Posted 11/02/16 on The Doctor Weighs In
Bill Bestermann, MD, Medical Director at QualityImpact (COSEHC) Practice Transformation Network in Greenville, South Carolina, has spent the past few years training other physicians to optimize the care of patients with cardiometabolic disease. In a project sponsored by Louisiana Blue Cross, Dr. Bestermann worked with 700 primary care physicians to improve care and outcomes for patients with multiple risk factors. In 3.5 years, the percentage of hypertensive patients who achieved their goals rose from 47% to 67%, a 42.5% increase. Even more noteworthy, diabetics reaching their goals rose from 14% to 30%, a 114% improvement.
These results are clearly strong, no question. But most striking is that the treatments Dr. Bestermann advocates for are based on solidly established science. They have been disregarded, not because most physicians don’t believe in science, but because healthcare’s scientific foundation has been trumped by financial incentives.
Dr. Bestermann’s most difficult ethical dilemma
A few days ago Dr. Bestermann shared a short response he had written to an ethics survey that, among other questions, asked this: “What is the most difficult ethical dilemma that you have faced in your career?” He wrote:
“A mountain of evidence shows that, in stable angina patients, optimal medical therapy (OMT) alone—simple application of proven drugs and lifestyle changes rather than surgical interventions—is as effective as OMT plus a stent. After a heart attack, OMT compared with usual care saves $22,000 per patient per year while reducing cardiovascular- and all cause-mortality 10-fold. In patients with type 2 diabetes, OMT reduces heart attack 4-fold, reduces stroke 5-fold, and reduces dialysis 6-fold. Louisiana Blue Cross has shown that, with the proper support, ordinary practices can easily produce OMT. Despite irrefutably strong evidence, financial incentives continue to dominate, framing bypasses and stents as answers.

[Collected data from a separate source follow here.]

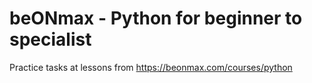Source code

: # beONmax - Python for beginner to specialist
Practice tasks at lessons from https://beonmax.com/courses/python
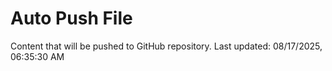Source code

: # Auto Push File

Content that will be pushed to GitHub repository.
Last updated: 08/17/2025, 06:35:30 AM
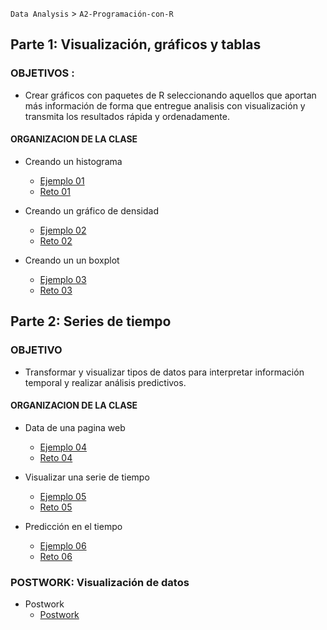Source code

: `Data Analysis` > `A2-Programación-con-R`

## Parte 1: Visualización, gráficos y tablas 

### OBJETIVOS :

 - Crear gráficos con paquetes de R seleccionando aquellos que aportan más información de forma que entregue analisis con visualización y transmita los resultados rápida y ordenadamente.

#### ORGANIZACION DE LA CLASE

- Creando un histograma 
	- [Ejemplo 01](Ejemplo-01)
	- [Reto 01](Reto-01)

- Creando un gráfico de densidad 
	- [Ejemplo 02](Ejemplo-02)
	- [Reto 02](Reto-02)

- Creando un un boxplot
	- [Ejemplo 03](Ejemplo-03)
	- [Reto 03](Reto-03)

## Parte 2: Series de tiempo 

### OBJETIVO  
 - Transformar y visualizar tipos de datos para interpretar información temporal y realizar análisis predictivos.

#### ORGANIZACION DE LA CLASE 

- Data de una pagina web
	- [Ejemplo 04](Ejemplo-04)
	- [Reto 04](Reto-04)

- Visualizar una serie de tiempo 
	- [Ejemplo 05](Ejemplo-05)
	- [Reto 05](Reto-05)

- Predicción en el tiempo
	- [Ejemplo 06](Ejemplo-06)
	- [Reto 06](Reto-06)
	
### POSTWORK: Visualización de datos
- Postwork
	- [Postwork](Postwork)
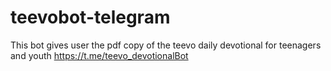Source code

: ﻿# teevobot-telegram

This bot gives user the pdf copy of the teevo daily devotional for teenagers and youth
https://t.me/teevo_devotionalBot
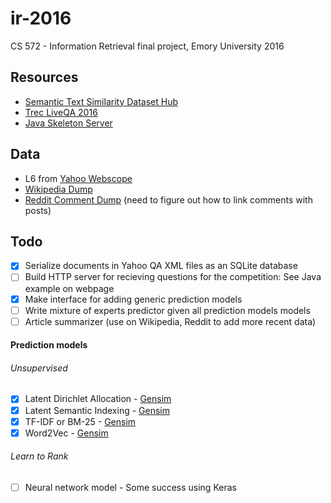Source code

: # ir-2016
CS 572 - Information Retrieval final project, Emory University 2016

## Resources
- [Semantic Text Similarity Dataset Hub](https://github.com/brmson/dataset-sts)
- [Trec LiveQA 2016](https://sites.google.com/site/trecliveqa2016/)
- [Java Skeleton Server](https://github.com/yuvalpinter/LiveQAServerDemo)

## Data
- L6 from [Yahoo Webscope](http://webscope.sandbox.yahoo.com/)
- [Wikipedia Dump](https://dumps.wikimedia.org/)
- [Reddit Comment Dump](https://bigquery.cloud.google.com/welcome/eco-serenity-126001?pli=1) (need to figure out how to link comments with posts)

## Todo
- [x] Serialize documents in Yahoo QA XML files as an SQLite database
- [ ] Build HTTP server for recieving questions for the competition: See Java example on webpage
- [x] Make interface for adding generic prediction models
- [ ] Write mixture of experts predictor given all prediction models models
- [ ] Article summarizer (use on Wikipedia, Reddit to add more recent data)

#### Prediction models

###### Unsupervised

- [x] Latent Dirichlet Allocation - [Gensim](https://radimrehurek.com/gensim/models/ldamodel.html)
- [x] Latent Semantic Indexing - [Gensim](https://radimrehurek.com/gensim/models/lsimodel.html)
- [x] TF-IDF or BM-25 - [Gensim](https://radimrehurek.com/gensim/models/tfidfmodel.html)
- [x] Word2Vec - [Gensim](https://radimrehurek.com/gensim/models/word2vec.html)

###### Learn to Rank

- [ ] Neural network model - Some success using Keras
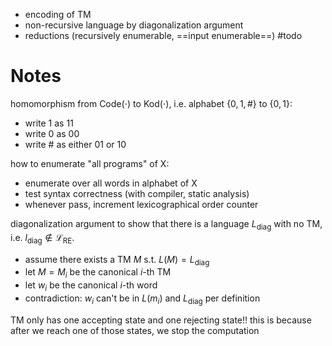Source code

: 
- encoding of TM
- non-recursive language by diagonalization argument
- reductions (recursively enumerable, ==input enumerable==) #todo 


# Notes

homomorphism from $\mathrm{Code(\cdot)}$ to $\mathrm{Kod}(\cdot)$, i.e. alphabet $\{ 0, 1, \# \}$ to $\{ 0,1 \}$:
- write $1$ as $11$
- write $0$ as $00$
- write $\#$ as either $01$ or $10$

how to enumerate "all programs" of X:
- enumerate over all words in alphabet of X
- test syntax correctness (with compiler, static analysis)
- whenever pass, increment lexicographical order counter

diagonalization argument to show that there is a language $L_{\text{diag}}$ with no TM, i.e. $l_{\text{diag}} \not\in \mathcal{L}_{\text{RE}}$.
- assume there exists a TM $M$ s.t. $L(M) = L_{\text{diag}}$
- let $M=M_{i}$ be the canonical $i$-th TM
- let $w_{i}$ be the canonical $i$-th word
- contradiction: $w_{i}$ can't be in $L(m_{i})$ and $L_{\text{diag}}$ per definition

TM only has one accepting state and one rejecting state!!
this is because after we reach one of those states, we stop the computation

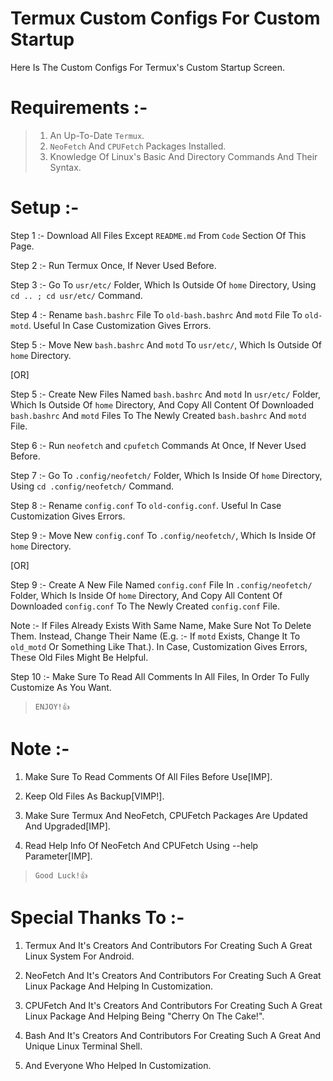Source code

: # Termux Custom Configs For Custom Startup

Here Is The Custom Configs For Termux's Custom Startup Screen.

# Requirements :- 

> 1. An Up-To-Date `Termux`.
> 2. `NeoFetch` And `CPUFetch` Packages Installed.
> 3. Knowledge Of Linux's Basic And Directory Commands And Their Syntax.

# Setup :- 

Step 1 :- Download All Files Except `README.md` From `Code` Section Of This Page.

Step 2 :- Run Termux Once, If Never Used Before.

Step 3 :- Go To `usr/etc/` Folder, Which Is Outside Of `home` Directory, Using `cd .. ; cd usr/etc/` Command.

Step 4 :- Rename `bash.bashrc` File To `old-bash.bashrc` And `motd` File To `old-motd`. Useful In Case Customization Gives Errors.

Step 5 :- Move New `bash.bashrc` And `motd` To `usr/etc/`, Which Is Outside Of `home` Directory.

[OR]

Step 5 :- Create New Files Named `bash.bashrc` And `motd` In `usr/etc/` Folder, Which Is Outside Of `home` Directory, And Copy All Content Of Downloaded `bash.bashrc` And `motd` Files To The Newly Created `bash.bashrc` And `motd` File.

Step 6 :- Run `neofetch` and `cpufetch` Commands At Once, If Never Used Before.

Step 7 :- Go To `.config/neofetch/` Folder, Which Is Inside Of `home` Directory, Using `cd .config/neofetch/` Command.

Step 8 :- Rename `config.conf` To `old-config.conf`. Useful In Case Customization Gives Errors.

Step 9 :- Move New `config.conf` To `.config/neofetch/`, Which Is Inside Of `home` Directory.

[OR]

Step 9 :- Create A New File Named `config.conf` File In `.config/neofetch/` Folder, Which Is Inside Of `home` Directory, And Copy All Content Of Downloaded `config.conf` To The Newly Created `config.conf` File.

Note :- If Files Already Exists With Same Name, Make Sure Not To Delete Them. Instead, Change Their Name (E.g. :- If `motd` Exists, Change It To `old_motd` Or Something Like That.). In Case, Customization Gives Errors, These Old Files Might Be Helpful.

Step 10 :- Make Sure To Read All Comments In All Files, In Order To Fully Customize As You Want.

> `ENJOY!👍`

# Note :- 

1) Make Sure To Read Comments Of All Files Before Use[IMP].

2) Keep Old Files As Backup[VIMP!].

3) Make Sure Termux And NeoFetch, CPUFetch Packages Are Updated And Upgraded[IMP].

4) Read Help Info Of NeoFetch And CPUFetch Using --help Parameter[IMP].

> `Good Luck!👍`

# Special Thanks To :- 

1) Termux And It's Creators And Contributors For Creating Such A Great Linux System For Android.

2) NeoFetch And It's Creators And Contributors For Creating Such A Great Linux Package And Helping In Customization.

3) CPUFetch And It's Creators And Contributors For Creating Such A Great Linux Package And Helping Being "Cherry On The Cake!".

4) Bash And It's Creators And Contributors For Creating Such A Great And Unique Linux Terminal Shell.

5) And Everyone Who Helped In Customization.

The pervasiveness of inappropriate care is our medical system’s biggest ethical stain. We harm by delivering high-risk care that patients should not receive and by not providing the safe inexpensive care they should receive. This ethical collapse is everywhere, occurring every day in every state. We violate that fundamental medical aphorism ‘First do no harm!’”
This is a remarkable and heartrending statement, and all the more damning from a respected and field-experienced physician. It articulates the profound frustration of a doctor who puts patients’ welfare first, and whose confrontation with medicine’s “ethical collapse” is professionally and personally excruciating.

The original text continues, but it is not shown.